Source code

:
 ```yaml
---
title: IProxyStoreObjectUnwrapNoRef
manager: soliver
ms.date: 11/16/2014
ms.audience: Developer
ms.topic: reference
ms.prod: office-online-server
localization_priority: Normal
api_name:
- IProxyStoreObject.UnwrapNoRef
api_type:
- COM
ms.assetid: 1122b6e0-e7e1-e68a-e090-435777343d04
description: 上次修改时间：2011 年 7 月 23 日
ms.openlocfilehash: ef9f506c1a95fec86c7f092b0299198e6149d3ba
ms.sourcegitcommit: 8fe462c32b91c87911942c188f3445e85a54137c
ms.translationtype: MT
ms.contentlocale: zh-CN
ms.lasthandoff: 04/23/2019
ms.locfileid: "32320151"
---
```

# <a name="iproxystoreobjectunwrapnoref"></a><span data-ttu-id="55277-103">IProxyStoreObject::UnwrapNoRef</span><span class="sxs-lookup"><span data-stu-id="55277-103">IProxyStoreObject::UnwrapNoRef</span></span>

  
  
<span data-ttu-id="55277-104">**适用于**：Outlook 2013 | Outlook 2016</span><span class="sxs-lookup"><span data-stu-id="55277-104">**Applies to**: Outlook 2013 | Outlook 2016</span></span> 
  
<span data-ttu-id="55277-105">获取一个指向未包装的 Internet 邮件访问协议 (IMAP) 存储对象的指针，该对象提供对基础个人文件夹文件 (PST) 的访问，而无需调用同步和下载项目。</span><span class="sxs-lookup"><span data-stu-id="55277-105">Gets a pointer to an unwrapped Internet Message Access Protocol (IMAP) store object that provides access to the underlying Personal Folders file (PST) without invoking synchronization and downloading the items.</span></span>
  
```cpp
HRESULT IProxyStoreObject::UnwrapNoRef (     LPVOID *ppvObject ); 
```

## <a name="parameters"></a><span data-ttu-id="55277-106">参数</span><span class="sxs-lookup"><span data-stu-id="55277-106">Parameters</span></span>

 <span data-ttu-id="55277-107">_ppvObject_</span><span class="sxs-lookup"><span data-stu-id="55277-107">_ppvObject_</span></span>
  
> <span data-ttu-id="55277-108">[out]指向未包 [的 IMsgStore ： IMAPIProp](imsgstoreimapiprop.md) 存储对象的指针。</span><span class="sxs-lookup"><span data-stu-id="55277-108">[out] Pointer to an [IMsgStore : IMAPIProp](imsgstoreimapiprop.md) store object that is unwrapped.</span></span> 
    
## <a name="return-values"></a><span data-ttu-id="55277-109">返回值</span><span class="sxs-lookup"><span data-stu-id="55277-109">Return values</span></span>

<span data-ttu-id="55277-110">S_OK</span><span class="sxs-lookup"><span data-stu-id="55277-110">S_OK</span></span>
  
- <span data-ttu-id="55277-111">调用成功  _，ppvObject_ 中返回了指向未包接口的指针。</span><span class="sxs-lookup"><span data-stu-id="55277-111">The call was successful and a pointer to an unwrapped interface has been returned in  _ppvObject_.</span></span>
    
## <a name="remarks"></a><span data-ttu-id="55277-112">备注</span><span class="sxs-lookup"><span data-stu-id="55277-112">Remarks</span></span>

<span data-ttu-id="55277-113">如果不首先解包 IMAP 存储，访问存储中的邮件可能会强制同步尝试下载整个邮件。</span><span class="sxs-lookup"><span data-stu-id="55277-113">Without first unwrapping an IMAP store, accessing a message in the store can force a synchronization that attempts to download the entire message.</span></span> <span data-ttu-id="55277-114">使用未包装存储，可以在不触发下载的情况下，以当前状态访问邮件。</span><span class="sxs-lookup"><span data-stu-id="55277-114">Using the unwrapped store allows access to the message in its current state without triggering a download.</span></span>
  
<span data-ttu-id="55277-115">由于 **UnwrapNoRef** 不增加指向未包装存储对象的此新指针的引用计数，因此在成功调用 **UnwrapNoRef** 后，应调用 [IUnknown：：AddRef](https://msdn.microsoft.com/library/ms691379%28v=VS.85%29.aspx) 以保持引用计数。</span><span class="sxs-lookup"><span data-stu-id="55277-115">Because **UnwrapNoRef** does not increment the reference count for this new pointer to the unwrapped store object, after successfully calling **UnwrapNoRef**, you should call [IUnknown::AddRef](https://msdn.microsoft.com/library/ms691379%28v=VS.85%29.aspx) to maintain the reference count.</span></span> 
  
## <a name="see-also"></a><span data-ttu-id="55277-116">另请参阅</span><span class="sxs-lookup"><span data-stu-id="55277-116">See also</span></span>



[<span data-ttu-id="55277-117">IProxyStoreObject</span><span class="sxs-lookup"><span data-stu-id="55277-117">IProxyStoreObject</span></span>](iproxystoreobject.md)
--- --- ---
> [Goal of the exercise]: Each line of the entries holding the string "reference" should be found and copied.

> [Your solution]:
ms.topic: reference
<span data-ttu-id="55277-115">由于 **UnwrapNoRef** 不增加指向未包装存储对象的此新指针的引用计数，因此在成功调用 **UnwrapNoRef** 后，应调用 [IUnknown：：AddRef](https://msdn.microsoft.com/library/ms691379%28v=VS.85%29.aspx) 以保持引用计数。</span><span class="sxs-lookup"><span data-stu-id="55277-115">Because **UnwrapNoRef** does not increment the reference count for this new pointer to the unwrapped store object, after successfully calling **UnwrapNoRef**, you should call [IUnknown::AddRef](https://msdn.microsoft.com/library/ms691379%28v=VS.85%29.aspx) to maintain the reference count.</span></span> 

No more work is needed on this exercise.